Maintenant si vous considérez ces éloges du côté du mérite de l'écrivain, ce mérite est connu : on sait que Fontenelle est le premier qui ait orné les sciences des grâces de l'imagination; mais, comme il le dit luimême, il est très-difficile d'embellir ce qui ne doit l'être que jusqu'à un certain degré. Un tact très-fin, et pour lequel l'esprit ne suffit pas, a pu seul lui indiquer celte mesure. Fontenelle a surtout cette clarté qui, dans les sujets philosophiques, est la première des grâces: son art de présenter les objets, est pour l'esprit, ce que le télescope est pour l'œil de l'observateur; il abrège les distances: l'homme peu instruit voit une surface d'idées qui l'intéresse ; l'homme savant découvre la profondeur cachée sous cette surface. Ainsi, il donne des idées à l'un, et réveille les idées de l'autre.

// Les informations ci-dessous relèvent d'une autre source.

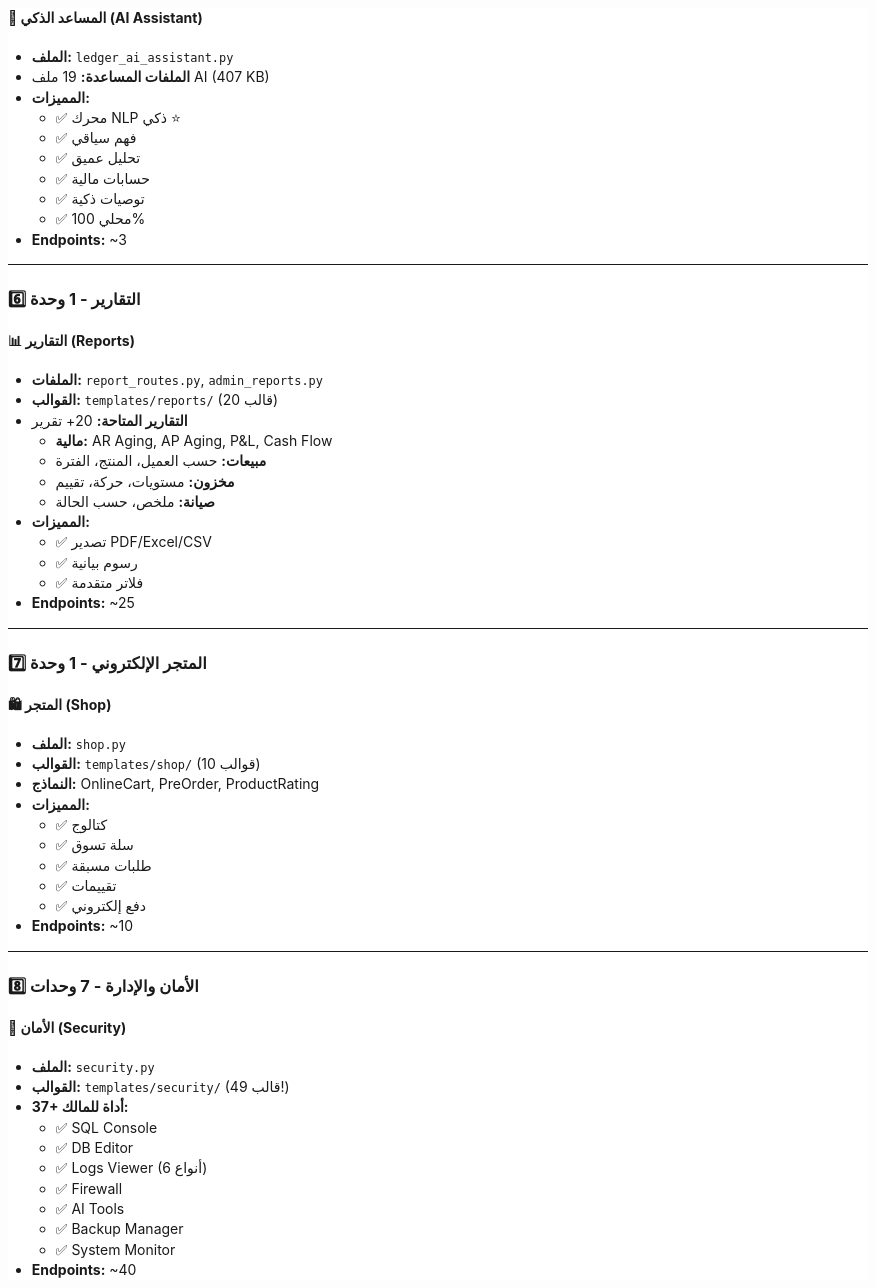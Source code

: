 #### 🤖 المساعد الذكي (AI Assistant)
- **الملف:** `ledger_ai_assistant.py`
- **الملفات المساعدة:** 19 ملف AI (407 KB)
- **المميزات:**
  - ✅ محرك NLP ذكي ⭐
  - ✅ فهم سياقي
  - ✅ تحليل عميق
  - ✅ حسابات مالية
  - ✅ توصيات ذكية
  - ✅ محلي 100%
- **Endpoints:** ~3

---

### 6️⃣ التقارير - 1 وحدة

#### 📊 التقارير (Reports)
- **الملفات:** `report_routes.py`, `admin_reports.py`
- **القوالب:** `templates/reports/` (20 قالب)
- **التقارير المتاحة:** 20+ تقرير
  - **مالية:** AR Aging, AP Aging, P&L, Cash Flow
  - **مبيعات:** حسب العميل، المنتج، الفترة
  - **مخزون:** مستويات، حركة، تقييم
  - **صيانة:** ملخص، حسب الحالة
- **المميزات:**
  - ✅ تصدير PDF/Excel/CSV
  - ✅ رسوم بيانية
  - ✅ فلاتر متقدمة
- **Endpoints:** ~25

---

### 7️⃣ المتجر الإلكتروني - 1 وحدة

#### 🛍️ المتجر (Shop)
- **الملف:** `shop.py`
- **القوالب:** `templates/shop/` (10 قوالب)
- **النماذج:** OnlineCart, PreOrder, ProductRating
- **المميزات:**
  - ✅ كتالوج
  - ✅ سلة تسوق
  - ✅ طلبات مسبقة
  - ✅ تقييمات
  - ✅ دفع إلكتروني
- **Endpoints:** ~10

---

### 8️⃣ الأمان والإدارة - 7 وحدات

#### 🔐 الأمان (Security)
- **الملف:** `security.py`
- **القوالب:** `templates/security/` (49 قالب!)
- **37+ أداة للمالك:**
  - ✅ SQL Console
  - ✅ DB Editor
  - ✅ Logs Viewer (6 أنواع)
  - ✅ Firewall
  - ✅ AI Tools
  - ✅ Backup Manager
  - ✅ System Monitor
- **Endpoints:** ~40
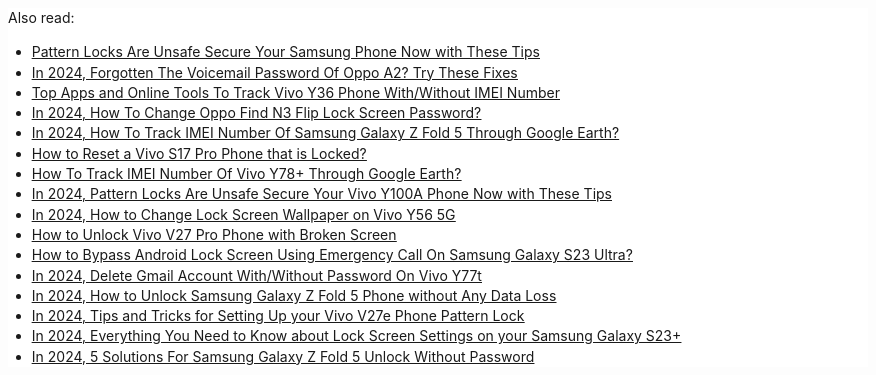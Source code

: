 


<ins class="adsbygoogle"
     style="display:block"
     data-ad-format="autorelaxed"
     data-ad-client="ca-pub-7571918770474297"
     data-ad-slot="1223367746"></ins>
<ins class="adsbygoogle"
     style="display:block"
     data-ad-client="ca-pub-7571918770474297"
     data-ad-slot="8358498916"
     data-ad-format="auto"
     data-full-width-responsive="true"></ins>


<span class="atpl-alsoreadstyle">Also read:</span>
<div><ul>
<li><a href="https://android-unlock.techidaily.com/pattern-locks-are-unsafe-secure-your-samsung-phone-now-with-these-tips-by-drfone-android/"><u>Pattern Locks Are Unsafe Secure Your Samsung Phone Now with These Tips</u></a></li>
<li><a href="https://android-unlock.techidaily.com/in-2024-forgotten-the-voicemail-password-of-oppo-a2-try-these-fixes-by-drfone-android/"><u>In 2024, Forgotten The Voicemail Password Of Oppo A2? Try These Fixes</u></a></li>
<li><a href="https://android-unlock.techidaily.com/top-apps-and-online-tools-to-track-vivo-y36-phone-withwithout-imei-number-by-drfone-android/"><u>Top Apps and Online Tools To Track Vivo Y36 Phone With/Without IMEI Number</u></a></li>
<li><a href="https://android-unlock.techidaily.com/in-2024-how-to-change-oppo-find-n3-flip-lock-screen-password-by-drfone-android/"><u>In 2024, How To Change Oppo Find N3 Flip Lock Screen Password?</u></a></li>
<li><a href="https://android-unlock.techidaily.com/in-2024-how-to-track-imei-number-of-samsung-galaxy-z-fold-5-through-google-earth-by-drfone-android/"><u>In 2024, How To Track IMEI Number Of Samsung Galaxy Z Fold 5 Through Google Earth?</u></a></li>
<li><a href="https://android-unlock.techidaily.com/how-to-reset-a-vivo-s17-pro-phone-that-is-locked-by-drfone-android/"><u>How to Reset a Vivo S17 Pro Phone that is Locked?</u></a></li>
<li><a href="https://android-unlock.techidaily.com/how-to-track-imei-number-of-vivo-y78plus-through-google-earth-by-drfone-android/"><u>How To Track IMEI Number Of Vivo Y78+ Through Google Earth?</u></a></li>
<li><a href="https://android-unlock.techidaily.com/in-2024-pattern-locks-are-unsafe-secure-your-vivo-y100a-phone-now-with-these-tips-by-drfone-android/"><u>In 2024, Pattern Locks Are Unsafe Secure Your Vivo Y100A Phone Now with These Tips</u></a></li>
<li><a href="https://android-unlock.techidaily.com/in-2024-how-to-change-lock-screen-wallpaper-on-vivo-y56-5g-by-drfone-android/"><u>In 2024, How to Change Lock Screen Wallpaper on Vivo Y56 5G</u></a></li>
<li><a href="https://android-unlock.techidaily.com/how-to-unlock-vivo-v27-pro-phone-with-broken-screen-by-drfone-android/"><u>How to Unlock Vivo V27 Pro Phone with Broken Screen</u></a></li>
<li><a href="https://android-unlock.techidaily.com/how-to-bypass-android-lock-screen-using-emergency-call-on-samsung-galaxy-s23-ultra-by-drfone-android/"><u>How to Bypass Android Lock Screen Using Emergency Call On Samsung Galaxy S23 Ultra?</u></a></li>
<li><a href="https://android-unlock.techidaily.com/in-2024-delete-gmail-account-withwithout-password-on-vivo-y77t-by-drfone-android/"><u>In 2024, Delete Gmail Account With/Without Password On Vivo Y77t</u></a></li>
<li><a href="https://android-unlock.techidaily.com/in-2024-how-to-unlock-samsung-galaxy-z-fold-5-phone-without-any-data-loss-by-drfone-android/"><u>In 2024, How to Unlock Samsung Galaxy Z Fold 5 Phone without Any Data Loss</u></a></li>
<li><a href="https://android-unlock.techidaily.com/in-2024-tips-and-tricks-for-setting-up-your-vivo-v27e-phone-pattern-lock-by-drfone-android/"><u>In 2024, Tips and Tricks for Setting Up your Vivo V27e Phone Pattern Lock</u></a></li>
<li><a href="https://android-unlock.techidaily.com/in-2024-everything-you-need-to-know-about-lock-screen-settings-on-your-samsung-galaxy-s23plus-by-drfone-android/"><u>In 2024, Everything You Need to Know about Lock Screen Settings on your Samsung Galaxy S23+</u></a></li>
<li><a href="https://android-unlock.techidaily.com/in-2024-5-solutions-for-samsung-galaxy-z-fold-5-unlock-without-password-by-drfone-android/"><u>In 2024, 5 Solutions For Samsung Galaxy Z Fold 5 Unlock Without Password</u></a></li>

Pour la partie morale, Fontenelle a l'air d'un philosophe qui connoît les hommes, qui les observe, qui les craint, qui quelquefois les méprise; mais qui ne trahit son secret qu'à demi. Presque toujours il glisse à côté des préjugés, se tenant à la distance qu'il faut pour que les uns lui rendent justice, et que les autres ne lui en fassent pas un crime. Il ne compromet point la raison, ne la montre que de loin, mais la montre toujours. A l'égard de sa manière, car il en a une, la finesse et la grâce y dominent, comme on sait, bien plus que la force; il n'est point éloquent, ne doit et ne veut point l'être, mais

il attache et il plaît; d'autres relèvent des choses communes par des expressions nobles; lui, presque toujours, peint les grandes choses sous des images familières. Cette manière peut être critiquée, mais elle est piquante: d'abord, elle donne le plaisir de la surprise par le contraste, et par les nouveaux rapports qu'elle découvre; ensuite on aime à voir un homme qui n'est pas étonné des grandes choses; ce point de vue semble nous agrandir; peut-être même lui savons-nous gré de ne pas nous vouloir forcer à l'admiration, sentiment qui nous accuse toujours un peu ou d'ignorance ou de foiblesse.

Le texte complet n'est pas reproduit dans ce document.